# HMS Candytuft



## philip green (Feb 4, 2009)

I'm currently researching the sinking of HMS Candytuft a Q ship in 1917 but photos and information is limited any help would be appreciated.


----------



## Steve Woodward (Sep 4, 2006)

Hi Philip,
For some reason information on the exploits of the Q ships is always hard to find, I have no images of Candytuft, she was an Anschusa class escort sloop built by Amrstrongs on the time in 1917 Jan to May, for some of her early life she was at Cork but then moved to the Med working as a Q ship
She was torpedoed twice by the U39 in the Med off Bougie, she had both her bows and stern blown off but did not sink and was subsequently blown ashore in Algeria becoming a total loss 18th Nov 1917.

Comanded by Commander Cochrane Candytuft disguised as a merchant ship had sailed from Gibraltar in the company of the Tremayne - a true cargo ship, and was on passage to Malta when Candytuft had her stern blow off by a torpedo, the merchant ship was told to flee whilst the Candytuft with many dead and injured went through the Q ship routine of abandoning ship - but keeping her gun crews back to man their hidden weapons - two 4" quick firers.
The U39 did not surface so the gunners fired at her periscope, the U39 responded with a second torpedo blowing the Candytufts bows off.
A sail was hoisted and the wreck drifted ashore near Cape Bigli, her crew were rescued by a French trawler before the grounding, the wreck was unsalvageable but the two 4" guns were later saved 

If you find nothing on Candytuft try searching under the name Parritt, it was another name she used 
If all else fails try the Imperial war Museum, they will almost certainly have an image of her
Steve

One site that has a picture of an Anshusa is HERE 
One of these ships - the Saxifrage - still survives as HMS president on the Thames, the hull is original but the deck house sadly is not.


----------



## Roger Griffiths (Feb 10, 2006)

I guess you have seen these

http://www.nationalarchives.gov.uk/...hdnsorttype=Reference&image1.x=23&image1.y=16

I would also make a post to those nice people at uboat.net.
http://www.uboat.net/forums/list.php?23


Roger


----------



## philip green (Feb 4, 2009)

*Thanks*

Thanks for your replies I'm afraid I haven't seen the records at the national archives and wouldn't know how to. Can you view these over the web or do you have to ask to see them somewhere else... excuse my ignorance.

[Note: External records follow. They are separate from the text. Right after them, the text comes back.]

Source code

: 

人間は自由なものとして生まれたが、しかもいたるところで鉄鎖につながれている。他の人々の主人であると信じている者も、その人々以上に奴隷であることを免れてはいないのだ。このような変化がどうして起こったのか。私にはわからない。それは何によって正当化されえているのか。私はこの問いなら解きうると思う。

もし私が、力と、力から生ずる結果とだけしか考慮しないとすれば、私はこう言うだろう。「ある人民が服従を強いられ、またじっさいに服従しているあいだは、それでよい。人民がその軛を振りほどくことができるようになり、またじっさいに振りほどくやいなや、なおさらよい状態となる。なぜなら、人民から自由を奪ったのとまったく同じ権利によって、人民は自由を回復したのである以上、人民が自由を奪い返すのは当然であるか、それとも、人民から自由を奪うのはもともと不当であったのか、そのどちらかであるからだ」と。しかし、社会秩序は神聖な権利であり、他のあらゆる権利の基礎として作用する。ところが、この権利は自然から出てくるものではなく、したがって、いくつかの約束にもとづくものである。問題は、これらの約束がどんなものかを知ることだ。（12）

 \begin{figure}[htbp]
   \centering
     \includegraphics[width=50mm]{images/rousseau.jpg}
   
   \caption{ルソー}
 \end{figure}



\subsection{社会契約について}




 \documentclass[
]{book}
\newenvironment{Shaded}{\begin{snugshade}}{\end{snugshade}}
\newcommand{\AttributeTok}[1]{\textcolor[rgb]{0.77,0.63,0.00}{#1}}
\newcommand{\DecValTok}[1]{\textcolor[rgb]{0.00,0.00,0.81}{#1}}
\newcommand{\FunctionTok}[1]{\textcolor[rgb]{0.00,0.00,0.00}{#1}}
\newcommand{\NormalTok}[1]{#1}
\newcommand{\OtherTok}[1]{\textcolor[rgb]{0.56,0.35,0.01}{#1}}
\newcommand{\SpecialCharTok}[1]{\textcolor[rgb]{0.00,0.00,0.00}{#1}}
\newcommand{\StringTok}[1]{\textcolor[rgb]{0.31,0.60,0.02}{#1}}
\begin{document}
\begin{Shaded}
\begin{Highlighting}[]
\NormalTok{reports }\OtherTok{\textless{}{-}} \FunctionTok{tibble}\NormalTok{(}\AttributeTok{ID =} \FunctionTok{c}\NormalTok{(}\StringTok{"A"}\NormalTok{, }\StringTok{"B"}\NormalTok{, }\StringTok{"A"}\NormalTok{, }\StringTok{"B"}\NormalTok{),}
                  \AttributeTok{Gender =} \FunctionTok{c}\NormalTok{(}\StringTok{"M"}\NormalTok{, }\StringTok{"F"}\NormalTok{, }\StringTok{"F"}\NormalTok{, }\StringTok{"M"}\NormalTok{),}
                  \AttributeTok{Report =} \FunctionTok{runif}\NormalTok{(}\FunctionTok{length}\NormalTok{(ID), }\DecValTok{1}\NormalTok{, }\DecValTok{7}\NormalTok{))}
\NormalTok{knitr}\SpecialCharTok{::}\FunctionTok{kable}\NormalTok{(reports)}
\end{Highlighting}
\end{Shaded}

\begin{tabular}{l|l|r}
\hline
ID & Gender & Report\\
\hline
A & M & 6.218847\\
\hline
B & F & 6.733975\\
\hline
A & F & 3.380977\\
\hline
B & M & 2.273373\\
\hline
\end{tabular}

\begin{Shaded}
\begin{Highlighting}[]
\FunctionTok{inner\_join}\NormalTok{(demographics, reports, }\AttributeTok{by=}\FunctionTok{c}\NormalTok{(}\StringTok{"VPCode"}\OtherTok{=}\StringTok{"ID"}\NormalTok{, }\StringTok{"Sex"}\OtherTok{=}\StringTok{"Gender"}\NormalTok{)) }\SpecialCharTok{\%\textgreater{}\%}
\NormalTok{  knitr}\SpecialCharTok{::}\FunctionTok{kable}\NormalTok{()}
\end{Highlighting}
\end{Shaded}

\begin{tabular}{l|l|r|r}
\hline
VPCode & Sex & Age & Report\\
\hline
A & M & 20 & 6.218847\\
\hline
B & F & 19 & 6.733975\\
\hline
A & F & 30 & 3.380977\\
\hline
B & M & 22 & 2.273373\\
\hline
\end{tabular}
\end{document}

I am trying to find the information for my father as his Dad served on Candytuft but would never speak about it other than to say he was torpedoed and ended up swimming. I was given a RN cap tally with HMS Candytuft on it by my gran when I was quite small and it has been a treasured item ever since.

At least we now know a bit more which is very satisfying.

kind regards P.


----------



## Steve Woodward (Sep 4, 2006)

Phil,
Cannot help you on the national archives on the internet, I used to pop along to the NA at Kew, all ships log books are in the section ADM53 - its a big section but the staff are very helpful.
I can well imagine why your father did not talk about the incident very much, the first torpedo destroyed the stern and killed all but two of the ships officers as their quarters were aft. Most of the crew then 'abandoned ship' leaving the captain, sole surviving officer and the gunners hidden and waiting, obviously by this stage in the war the sub did not fall for the ruse of surfacing to finish the ship off with gunfire but instead fired a second torpedo which of course hit fwds blowing the bow off. Incredibly some men went below to secure a water-tight door to keep her afloat.
The U39 was one of ther most successful boats of WW1 and was under the command of Kapitänleutnant Heinrich Metzger who had already sunk 25 allied ships. One of the reasons that perhaps she did not fall for the ruse of the Q ship was that even though the Candytuft had had her upperworks disguised as a merchant ship the hull had a relatively narrow beam to length, a dead give away.
L 262'06" B 35'00" Dft 11'06" Disp 1,290 tons 
Steve


----------



## Roger Griffiths (Feb 10, 2006)

Hello Phil,
The logbooks I gave the link to will be by and large navigational records and would be of little consiquence to your family research. However if you would like to obtain them, just send me a PM.
Steves posts are as good an account that you will find on the incident of her loss. Incidently she was attacked by U63 earlier the same month.

http://www.uboat.net/wwi/ships_hit/search.php

This is the only photo I could find
http://www.iwmcollections.org.uk/db...=0&DT=&ST=0&IR=0&NR=0&NB=0&SV=0&BG=0&FG=0&QS=


Roger


----------



## philip green (Feb 4, 2009)

*Pm*

Thanks once again your help is much appreciated but once again my ignorance shows again what is a PM Roger?


----------



## Steve Woodward (Sep 4, 2006)

Philip,
PM stands for Private Message, it is like an Email but provate within the site, to send Roger Griffiths ( say) a PM, left click on his name and then a box will appear, select send a PM and follow the instructions
Steve


----------